Mr Yushi Torigoe (WSIS Action Line Facilitator, Deputy Director at International Telecommunication Union (ITU)) presented the WSIS action line contribution to bridging the digital divide. He mentioned that since 2009, the ITU has assisted more than 40 countries in expanding their networks and building a new infrastructure. Moreover, Torigoe reminded the audience of the online map tool and research that the ITU does.
Mr Debretsion Gebremichael Measho (Minister, Ministry of Communication and Information Technology, Ethiopia) stressed the social aspect of the divide. He presented five important factors to be addressed in bridging the divide: quality broadband, utilisation of connections, knowledge/skills, local content, and poverty.
The social aspect was also emphasised by Mr Edgar Olvera Jiménez (Vice Minister of Communications, Secretariat of Communications and Transportation, Mexico) who presented the benefits of the telecom reform in 2013. According to him, this was a major milestone because Mexico has made access to ICTs a human right, and made it a government obligation to provide Internet access.
Mr Shigeki Suzuki (Vice Minister for Policy Coordination, Ministry of Internal Affairs and Communications, Japan) focused on the investment needed to secure ICT improvement. The government's role is to set national goals, disseminate tasks to stakeholders, and encourage competition. Suzuki also mentioned non-profitable areas as a priority for the government.

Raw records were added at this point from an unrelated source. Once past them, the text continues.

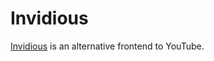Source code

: # Invidious

[Invidious](https://github.com/iv-org/invidious) is an alternative frontend to YouTube.
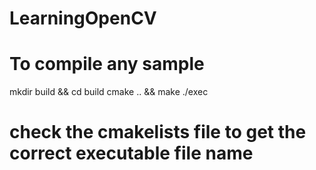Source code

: # LearningOpenCV

# To compile any sample
mkdir build && cd build
cmake .. && make
./exec  

# check the cmakelists file to get the correct executable file name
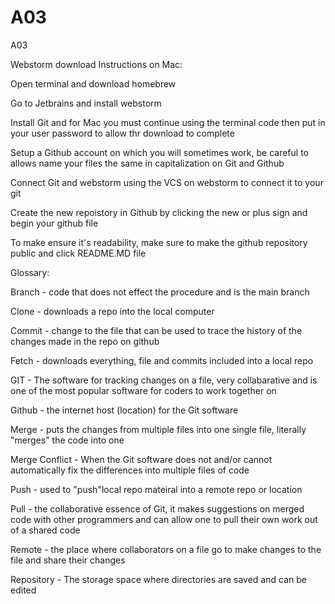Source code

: # A03
A03

Webstorm download Instructions on Mac: 

Open terminal and download homebrew 

Go to Jetbrains and install webstorm

Install Git and for Mac you must continue using the terminal code then put in your user password to allow thr download to complete 

Setup a Github account on which you will sometimes work, be careful to allows name your files the same in capitalization on Git and Github 

Connect Git and webstorm using the VCS on webstorm to connect it to your git 

Create the new repoistory in Github by clicking the new or plus sign and begin your github file 

To make ensure it's readability, make sure to make the github repository public and click README.MD file 

Glossary:

Branch - code that does not effect the procedure and is the main branch

Clone - downloads a repo into the local computer

Commit - change to the file that can be used to trace the history of the changes made in the repo on github

Fetch - downloads everything, file and commits included into a local repo

GIT - The software for tracking changes on a file, very collabarative and is one of the most popular software for coders to work together on

Github - the internet host (location) for the Git software

Merge - puts the changes from multiple files into one single file, literally "merges" the code into one

Merge Conflict - When the Git software does not and/or cannot automatically fix the differences into multiple files of code

Push - used to "push"local repo mateiral into a remote repo or location

Pull - the collaborative essence of Git, it makes suggestions on merged code with other programmers and can allow one to pull their own work out of a shared code

Remote - the place where collaborators on a file go to make changes to the file and share their changes

Repository - The storage space where directories are saved and can be edited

Overall implementation of digital technology, especially in economy, was the focus of Mr Rashid Ismailov (Deputy Minister, Ministry of Telecom and Mass Communications of the Russian Federation, Russian Federation). There are three levels of digital economy: markets, platforms for technological development, and favorable environment. Ismailov noted the 'National e-library' project that offers free, open access to massive information, which is successfully implemented.

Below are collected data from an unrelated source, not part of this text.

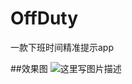 # OffDuty
 
 一款下班时间精准提示app
    
##效果图
![这里写图片描述](https://raw.githubusercontent.com/cundong/HeaderAndFooterRecyclerView/master/art/art1.png)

Mr Virat Bhatia (Vice-Chair, Commission on the Digital Economy (France), International Chamber of Commerce, AT&T) spoke of the policy paradox of access in India – the second most connected country in the ITU, but with millions of unconnected. India made great progress because the government facilitated competition and replied with new policies when the ICT sector asked for an intervention.
'There are more divides, not just the digital one', said Mr Syed Ismail Shah (Chairman, Pakistan Telecommunication Authority (PTA)). According to Shah, other divides come from different affordability, needs, gender, vulnerability, and skills. Pakistan included these issues in their policies.

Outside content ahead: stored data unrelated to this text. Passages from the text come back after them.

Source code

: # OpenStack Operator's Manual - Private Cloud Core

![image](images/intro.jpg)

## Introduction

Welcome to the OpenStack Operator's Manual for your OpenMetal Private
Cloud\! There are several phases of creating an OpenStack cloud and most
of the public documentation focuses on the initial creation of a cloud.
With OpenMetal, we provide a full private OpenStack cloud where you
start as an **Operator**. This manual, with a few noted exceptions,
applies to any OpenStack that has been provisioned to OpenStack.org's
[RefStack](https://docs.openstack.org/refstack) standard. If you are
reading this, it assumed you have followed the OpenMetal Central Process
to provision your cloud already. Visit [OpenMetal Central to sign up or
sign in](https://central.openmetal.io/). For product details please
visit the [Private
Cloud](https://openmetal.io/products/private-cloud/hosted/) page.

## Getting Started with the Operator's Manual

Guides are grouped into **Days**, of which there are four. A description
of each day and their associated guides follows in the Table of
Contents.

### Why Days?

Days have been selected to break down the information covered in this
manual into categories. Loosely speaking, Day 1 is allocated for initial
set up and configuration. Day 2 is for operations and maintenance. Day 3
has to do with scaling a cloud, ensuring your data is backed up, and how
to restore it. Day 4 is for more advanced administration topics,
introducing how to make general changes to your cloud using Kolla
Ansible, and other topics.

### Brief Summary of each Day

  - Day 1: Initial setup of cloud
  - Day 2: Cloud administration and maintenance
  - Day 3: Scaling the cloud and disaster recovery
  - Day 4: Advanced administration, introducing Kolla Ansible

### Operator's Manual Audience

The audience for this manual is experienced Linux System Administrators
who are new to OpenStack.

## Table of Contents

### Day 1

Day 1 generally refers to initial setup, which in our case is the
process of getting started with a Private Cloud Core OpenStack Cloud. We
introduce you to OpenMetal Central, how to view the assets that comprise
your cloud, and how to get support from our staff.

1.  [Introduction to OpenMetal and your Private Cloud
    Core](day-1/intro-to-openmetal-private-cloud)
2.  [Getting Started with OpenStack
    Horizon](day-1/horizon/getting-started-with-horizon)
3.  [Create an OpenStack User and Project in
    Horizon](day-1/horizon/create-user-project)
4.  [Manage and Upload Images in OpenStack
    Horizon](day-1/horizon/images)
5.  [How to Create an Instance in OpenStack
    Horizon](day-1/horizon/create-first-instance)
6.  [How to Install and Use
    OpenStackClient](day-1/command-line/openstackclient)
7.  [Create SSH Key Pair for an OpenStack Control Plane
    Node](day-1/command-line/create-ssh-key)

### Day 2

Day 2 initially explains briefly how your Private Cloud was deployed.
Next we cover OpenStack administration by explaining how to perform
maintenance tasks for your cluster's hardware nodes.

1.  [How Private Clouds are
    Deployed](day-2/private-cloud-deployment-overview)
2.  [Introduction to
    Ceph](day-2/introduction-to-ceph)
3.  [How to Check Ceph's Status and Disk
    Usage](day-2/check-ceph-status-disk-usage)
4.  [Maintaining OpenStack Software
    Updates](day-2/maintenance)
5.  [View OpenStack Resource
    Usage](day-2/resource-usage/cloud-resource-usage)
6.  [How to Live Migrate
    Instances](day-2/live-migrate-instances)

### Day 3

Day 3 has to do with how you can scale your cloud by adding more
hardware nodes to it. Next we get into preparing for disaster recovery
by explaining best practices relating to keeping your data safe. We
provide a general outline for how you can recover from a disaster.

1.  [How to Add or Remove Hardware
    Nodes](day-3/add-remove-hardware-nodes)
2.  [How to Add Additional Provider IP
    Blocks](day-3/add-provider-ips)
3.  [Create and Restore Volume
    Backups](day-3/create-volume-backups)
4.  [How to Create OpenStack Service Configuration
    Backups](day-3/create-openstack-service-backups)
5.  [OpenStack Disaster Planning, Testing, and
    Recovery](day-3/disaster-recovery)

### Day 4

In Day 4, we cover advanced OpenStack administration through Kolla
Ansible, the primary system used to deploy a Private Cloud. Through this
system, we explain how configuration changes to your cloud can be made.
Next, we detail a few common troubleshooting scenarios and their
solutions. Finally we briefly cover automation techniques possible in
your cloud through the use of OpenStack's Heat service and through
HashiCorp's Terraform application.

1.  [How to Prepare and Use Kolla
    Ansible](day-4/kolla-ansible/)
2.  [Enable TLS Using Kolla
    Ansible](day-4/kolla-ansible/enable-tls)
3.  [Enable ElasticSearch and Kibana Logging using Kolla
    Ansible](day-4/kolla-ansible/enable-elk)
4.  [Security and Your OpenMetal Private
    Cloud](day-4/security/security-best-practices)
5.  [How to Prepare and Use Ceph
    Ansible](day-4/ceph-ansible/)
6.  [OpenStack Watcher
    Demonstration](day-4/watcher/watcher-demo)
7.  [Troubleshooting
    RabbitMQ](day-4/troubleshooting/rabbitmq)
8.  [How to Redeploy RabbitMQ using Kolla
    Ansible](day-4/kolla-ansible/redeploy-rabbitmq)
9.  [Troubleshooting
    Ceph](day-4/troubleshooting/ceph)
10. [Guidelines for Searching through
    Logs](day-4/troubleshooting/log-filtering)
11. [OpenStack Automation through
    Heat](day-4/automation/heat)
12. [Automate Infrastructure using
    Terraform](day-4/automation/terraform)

Ms Constance Bommelaer de Leusse (Senior Director of Global Internet Policy, Internet Society) focused on local access solutions and pointed to the report on community networks in Africa. She called for the creation of a holistic, 'enabling environment'. Regulators should consider accepting the community network model, policy makers should provide for funds and operators should consider partnerships with communities to support this model.
The role of a regulatory body in bridging the gap was presented by Mr Jaime Herrera (Member of the Board, Superintendencia de Telecomunicaciones (SUTEL) Costa Rica)). SUTEL is tasked with several objectives such as promoting access, reducing the divide, and promoting connectivity and has five programmes running to fulfill these objectives.
Ms Fátima Barros (Chair of Board of Directors, Autoridade Nacional de Comunicações (ANACOM), Portugal) gave a European perspective and a different concern. 'Portugal needs high-speed broadband', Barros said. Basic connectivity is successfully in place, with about 75% of households having access to next generation networks. Fiber coverage in Portugal is high because of the competition that brought in investment, reduced costs, and improved infrastructure. Barros highlighted the importance of governmental regulation in imposing coverage obligations to operators when obtaining licenses. She also stressed that private-public-partnership was an important tool in connecting the rural areas. Currently, one third of Portugal has low digital literacy, which means that these citizens do not know how to use the Internet. This is slowing down the adoption and penetration of high speed broadband.